Robert C. Freeman, director of the Saints at War project at Brigham Young University, and colleague Dennis A. Wright have published two previous volumes that focus on the experiences of Latter-day Saints during World War II, the Korean War, and the Vietnam War. This present publication focuses on the nineteenth-century wartime experiences of Latter-day Saints.
Nineteenth-Century Saints at War is a collaborative effort involving several scholars. Andrew C. Skinner provides an excellent analysis of Latter-day Saint doctrines and principles as they pertain to war and peace. Larry C. Porter discusses Latter-day Saint involvement in the Mexican-American War. Lieutenant Colonel Sherman L. Fleek (United States Army, retired) provides an overview of the causes and the impact of the Utah War. David F. Boone writes about the Civil War, including Joseph Smith’s prophecy of that war. James I. Mangum gives an interesting account of Latter-day Saints in the Spanish-American and Philippine Wars.
The editor provides a brief introduction to each war and also entertaining sidebars, which highlight significant individuals and places associated with each war. For example, one fascinating sidebar focuses on Charles Henry Wilcken, a former member of the Prussian Army who arrived in the United States in 1857 and joined Johnston’s Army. Captured by Lot Smith’s cavalry in Wyoming, Wilcken eventually joined the Church and went on to serve as a bodyguard for two Church presidents (89).
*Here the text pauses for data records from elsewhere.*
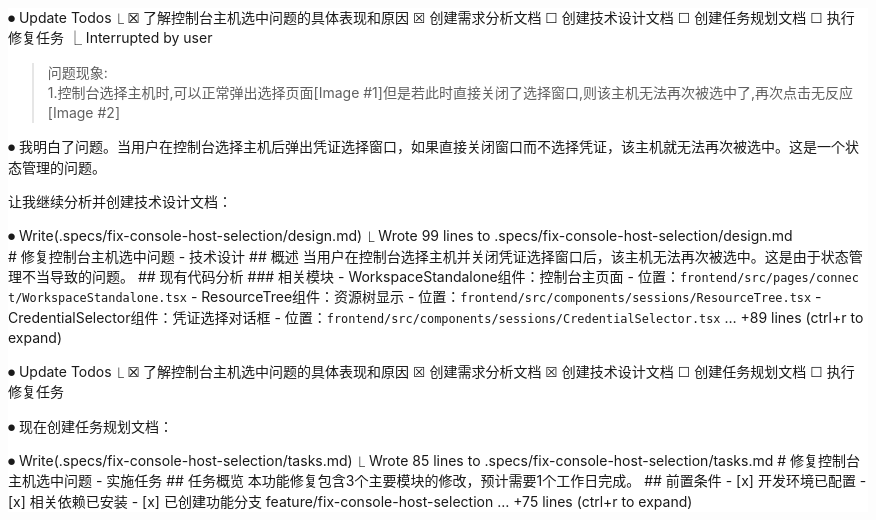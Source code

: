 ⏺ Update Todos
  ⎿  ☒ 了解控制台主机选中问题的具体表现和原因
     ☒ 创建需求分析文档
     ☐ 创建技术设计文档
     ☐ 创建任务规划文档
     ☐ 执行修复任务
  ⎿  Interrupted by user

> 问题现象:\
  1.控制台选择主机时,可以正常弹出选择页面[Image #1]但是若此时直接关闭了选择窗口,则该主机无法再次被选中了,再次点击无反应[Image #2]

⏺ 我明白了问题。当用户在控制台选择主机后弹出凭证选择窗口，如果直接关闭窗口而不选择凭证，该主机就无法再次被选中。这是一个状态管理的问题。

  让我继续分析并创建技术设计文档：

⏺ Write(.specs/fix-console-host-selection/design.md)
  ⎿  Wrote 99 lines to .specs/fix-console-host-selection/design.md                                             
     # 修复控制台主机选中问题 - 技术设计
     ## 概述
     当用户在控制台选择主机并关闭凭证选择窗口后，该主机无法再次被选中。这是由于状态管理不当导致的问题。
     ## 现有代码分析
     ### 相关模块
     - WorkspaceStandalone组件：控制台主页面 - 位置：`frontend/src/pages/connect/WorkspaceStandalone.tsx`
     - ResourceTree组件：资源树显示 - 位置：`frontend/src/components/sessions/ResourceTree.tsx`
     - CredentialSelector组件：凭证选择对话框 - 位置：`frontend/src/components/sessions/CredentialSelector.tsx`
     … +89 lines (ctrl+r to expand)

⏺ Update Todos
  ⎿  ☒ 了解控制台主机选中问题的具体表现和原因
     ☒ 创建需求分析文档
     ☒ 创建技术设计文档
     ☐ 创建任务规划文档
     ☐ 执行修复任务

⏺ 现在创建任务规划文档：

⏺ Write(.specs/fix-console-host-selection/tasks.md)
  ⎿  Wrote 85 lines to .specs/fix-console-host-selection/tasks.md
     # 修复控制台主机选中问题 - 实施任务
     ## 任务概览
     本功能修复包含3个主要模块的修改，预计需要1个工作日完成。
     ## 前置条件
     - [x] 开发环境已配置
     - [x] 相关依赖已安装
     - [x] 已创建功能分支 feature/fix-console-host-selection
     … +75 lines (ctrl+r to expand)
Notes at the end of each chapter will lead the interested reader to further reading. The book is well illustrated with over forty photographs and paintings. Many readers will likely be un-familiar with the interesting artwork, which comes from both museums and private collections.
This work provides a good overview of the nineteenth-century Latter-day Saint wartime experience in one convenient volume. It succeeds in placing the Church experience against the broader American experience as it relates to war.